MCPSERV.CLUB
HEXING19

Bilibili Follower Count MCP Server

MCP Server

Instant Bilibili follower lookup via MCP

Stale(50)
0stars
2views
Updated Mar 26, 2025

About

A lightweight MCP server that retrieves the fan count of a Bilibili user by their numeric ID, enabling seamless integration with large language models for real‑time social media analytics.

Capabilities

Resources
Access data sources
Tools
Execute functions
Prompts
Pre-built templates
Sampling
AI model interactions

Overview

The Bilibili MCP Server is a lightweight example of how to expose an external web service as an AI‑assistant capability using the Model Context Protocol. It demonstrates how to package a simple search tool that queries Bilibili’s public API and returns results in a format that Claude or any MCP‑compatible client can consume. By turning Bilibili’s vast video and live‑stream catalog into a first‑class tool, developers can enrich conversational agents with up‑to‑date media content without building custom scrapers or handling authentication themselves.
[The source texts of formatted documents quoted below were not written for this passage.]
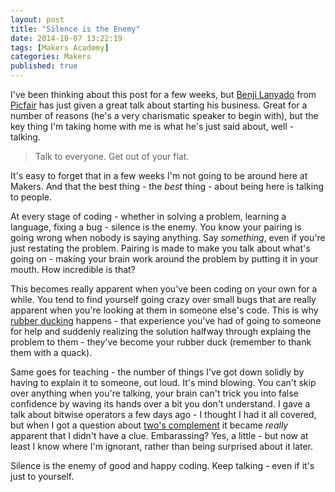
 ```yaml
---
layout: post
title: "Silence is the Enemy"
date: 2014-10-07 13:22:19
tags: [Makers Academy]
categories: Makers
published: true
---
```


I've been thinking about this post for a few weeks, but [Benji
Lanyado](@benjilanyado) from [Picfair](https://www.picfair.com/) has just given
a great talk about starting his business. Great for a number of reasons (he's
a very charismatic speaker to begin with), but the key thing I'm taking home
with me is what he's just said about, well - talking.

> Talk to everyone. Get out of your flat.

It's easy to forget that in a few weeks I'm not going to be around here at
Makers. And that the best thing - the _best_ thing - about being here is talking
to people.

At every stage of coding - whether in solving a problem, learning a language,
fixing a bug - silence is the enemy. You know your pairing is going wrong when
nobody is saying anything. Say _something_, even if you're just restating the
problem. Pairing is made to make you talk about what's going on - making your
brain work around the problem by putting it in your mouth. How incredible is
that?

This becomes really apparent when you've been coding on your own for
a while. You tend to find yourself going crazy over small bugs that are really
apparent when you're looking at them in someone else's code. This is why [rubber
ducking](http://c2.com/cgi/wiki?RubberDucking) happens - that experience you've
had of going to someone for help and suddenly realizing the solution halfway
through explaing the problem to them - they've become your rubber duck (remember
to thank them with a quack).

Same goes for teaching - the number of things I've got down solidly by having to
explain it to someone, out loud. It's mind blowing. You can't skip over anything
when you're talking, your brain can't trick you into false confidence by waving
its hands over a bit you don't understand. I gave a talk about bitwise operators
a few days ago - I thought I had it all covered, but when I got a question about
[two's complement](http://en.wikipedia.org/wiki/Two's_complement) it became
_really_ apparent that I didn't have a clue. Embarassing? Yes, a little - but
now at least I know where I'm ignorant, rather than being surprised about it
later.

Silence is the enemy of good and happy coding. Keep talking - even if it's just
to yourself.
What problem does it solve?
Many conversational agents need to surface real‑time information from specialized domains, but the typical approach—hardcoding HTTP requests or embedding large datasets—is brittle and hard to maintain. The Bilibili MCP Server abstracts the complexities of network communication, pagination, rate‑limiting, and data normalization behind a clean MCP interface. Developers can focus on higher‑level logic (e.g., recommending videos, summarizing trending topics) while the server handles all interactions with Bilibili’s endpoints.

Key features and capabilities

  • General Search Tool () – Accepts a keyword string, forwards the query to Bilibili’s search API, and returns a structured list of results (title, URL, uploader, view count).
  • StdIO Mode – The server runs in standard‑input/output mode, making it easy to deploy as a local process or within containerized environments without additional networking configuration.
  • MCP‑ready – Implements the full MCP handshake, resource declaration, and tool invocation flow so any compliant client can discover and call seamlessly.
  • Extensible Skeleton – The codebase is intentionally minimal, providing a clear template for adding more Bilibili‑specific tools (e.g., live stream status, user statistics) or integrating other APIs.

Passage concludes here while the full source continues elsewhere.